1. Is there a quick and dirty way of making Stanbol work with Polish
language (for POC only)
2. What are the steps necessary to implement the correct solution of
supporting another language

Thanks

Grzegorz Trzeciak

Re: Steps required for adding support for another language

Posted by Grzegorz Trzeciak <gt...@gmail.com>.

That would explain why  dbpedia-fst-linking worked, here is the list of
engines (opennlp-chunker instead of opennlp-ner in default)

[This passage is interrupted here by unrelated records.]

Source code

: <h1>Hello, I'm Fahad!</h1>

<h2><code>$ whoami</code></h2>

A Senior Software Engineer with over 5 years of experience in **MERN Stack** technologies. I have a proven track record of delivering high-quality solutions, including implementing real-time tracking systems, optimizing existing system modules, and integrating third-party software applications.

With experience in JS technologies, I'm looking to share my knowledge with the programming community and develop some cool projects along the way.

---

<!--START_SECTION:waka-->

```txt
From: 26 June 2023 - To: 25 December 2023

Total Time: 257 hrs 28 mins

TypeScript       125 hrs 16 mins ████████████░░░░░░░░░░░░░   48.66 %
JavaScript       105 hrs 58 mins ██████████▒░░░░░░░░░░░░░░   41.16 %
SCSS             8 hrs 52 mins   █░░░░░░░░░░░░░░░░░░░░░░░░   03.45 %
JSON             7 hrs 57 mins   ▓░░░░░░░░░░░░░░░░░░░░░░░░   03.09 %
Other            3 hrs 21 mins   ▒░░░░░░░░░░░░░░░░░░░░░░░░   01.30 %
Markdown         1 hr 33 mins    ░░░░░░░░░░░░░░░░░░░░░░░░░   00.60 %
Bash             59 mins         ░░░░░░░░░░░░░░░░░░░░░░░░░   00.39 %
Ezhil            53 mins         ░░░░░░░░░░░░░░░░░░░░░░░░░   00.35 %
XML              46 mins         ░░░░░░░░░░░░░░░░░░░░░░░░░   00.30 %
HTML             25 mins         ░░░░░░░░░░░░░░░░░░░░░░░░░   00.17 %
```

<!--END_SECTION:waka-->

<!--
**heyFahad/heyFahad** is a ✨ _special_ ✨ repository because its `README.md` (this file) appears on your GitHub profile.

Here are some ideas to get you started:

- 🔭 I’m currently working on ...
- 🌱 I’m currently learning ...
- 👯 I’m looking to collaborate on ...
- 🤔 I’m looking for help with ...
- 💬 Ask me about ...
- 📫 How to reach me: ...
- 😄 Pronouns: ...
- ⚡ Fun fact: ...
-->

   - *tika* ( optional , TikaEngine)
   - *langdetect* ( required , LanguageDetectionEnhancementEngine)
   - *opennlp-sentence* ( required , OpenNlpSentenceDetectionEngine)
   - *opennlp-token* ( required , OpenNlpTokenizerEngine)
   - *opennlp-pos* ( required , OpenNlpPosTaggingEngine)
   - *opennlp-chunker* ( required , OpenNlpChunkingEngine)
   - *dbpedia-fst* ( required , FstLinkingEngine)
   - *dbpedia-dereference* ( required , EntityDereferenceEngine)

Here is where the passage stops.